No, but of course it can help.

To file a case under the False Claims Act you have to be able to present information that is credible. No lawyer will take such a case based on mere frivolous allegations. But if you have inside information from working in a company for years even if all that inside information is only in your head, you still may have a case.

Corroboration and Documentation

Think. Where could government investigators go to corroborate your allegations? Who could they talk to about it who would tell them the truth? You will want to talk this over with your lawyer. The whole issue of documentation is tricky and you want to talk to a lawyer about it.

The whole issue of documentation is tricky and you want to talk to a lawyer about it.
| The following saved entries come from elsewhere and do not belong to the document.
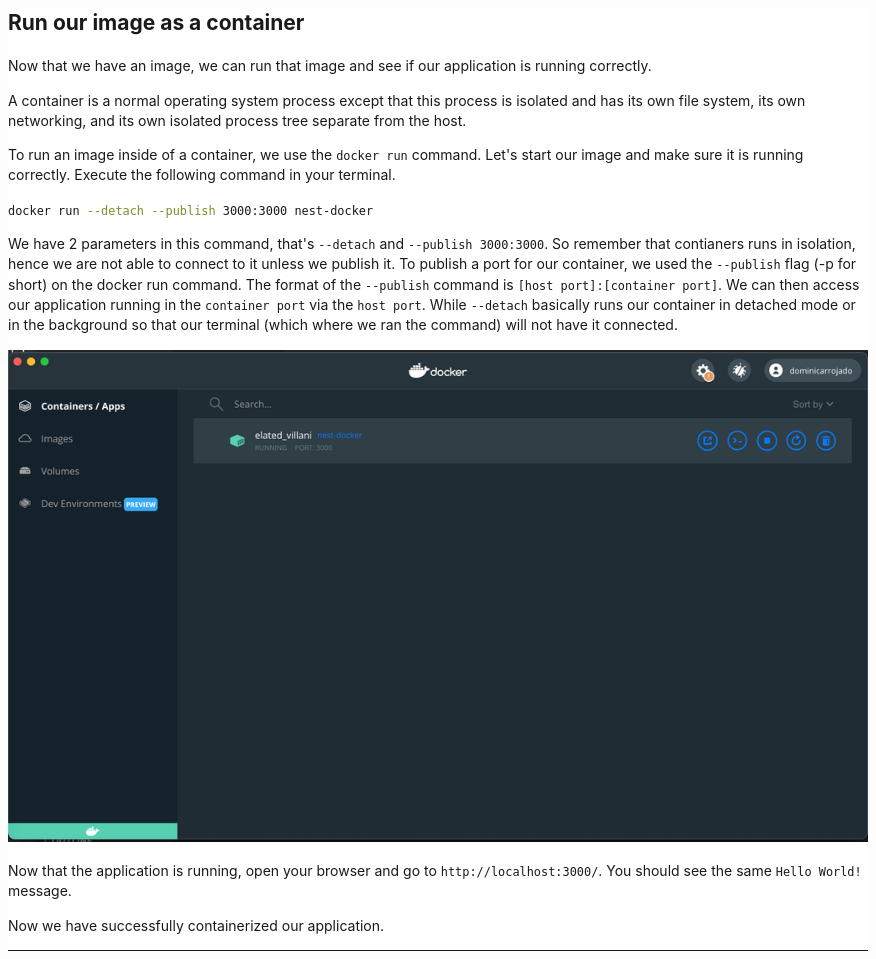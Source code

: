 ## Run our image as a container

Now that we have an image, we can run that image and see if our application is running correctly.

A container is a normal operating system process except that this process is isolated and has its own file system, its own networking, and its own isolated process tree separate from the host.

To run an image inside of a container, we use the `docker run` command. Let's start our image and make sure it is running correctly. Execute the following command in your terminal.

```bash
docker run --detach --publish 3000:3000 nest-docker
```

We have 2 parameters in this command, that's `--detach` and `--publish 3000:3000`. So remember that contianers runs in isolation, hence we are not able to connect to it unless we publish it. To publish a port for our container, we used the `--publish` flag (-p for short) on the docker run command. The format of the `--publish` command is `[host port]:[container port]`. We can then access our application running in the `container port` via the `host port`. While `--detach` basically runs our container in detached mode or in the background so that our terminal (which where we ran the command) will not have it connected.

![Screenshot of Docker Desktop containers](/images/posts/local-development-setup-for-nestjs-projects-with-postgresql/docker-desktop-containers.png)

Now that the application is running, open your browser and go to `http://localhost:3000/`. You should see the same `Hello World!` message.

Now we have successfully containerized our application.

---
The more you do know about the fraud the stronger your case is likely to be. Your testimony may be enough, more than enough, to file a case.  You may know facts that only an insider could possibly know.  You may know processes that only an insider could know.  These are issues to remember to discuss with your lawyer regardless of whether or not you have documents to support your allegations.  The more that you can demonstrate that your information and your knowledge comes from direct contact with the people committing the fraud the stronger your case is likely to be.

People, especially government investigators, can tell when you really have a case and when you really know what happened.  People can tell if your allegations come from inside information or whether they are based on the latest issue of an obscure magazine.

What is Important Information?

We know it is not always possible to have the full documentation you would like to present in a case.  Even more likely, you may not even know every fact relevant to your case.  However, you probably can discuss details, maybe even dates or places, that can help build the specificity required to support such a case.  If you really know about a fraudulent scheme and you really have been working at a place long enough to know why it is fraud and how the organization is supposed to be working, then you should be able to provide details of what happened.

Figuring out all the relevant facts may require you to spend some time thinking any way to help improve your memory of events.  It may also require you to spend some time explaining the details of how the organization acted to defraud the government to your lawyer.  You may have to go over these facts several times with your lawyer and then with the government investigators for everyone to understand.  Yes, of course, this can be a laborious process, but you and your lawyer are going to have to work together to build a case no matter how much information you have to start.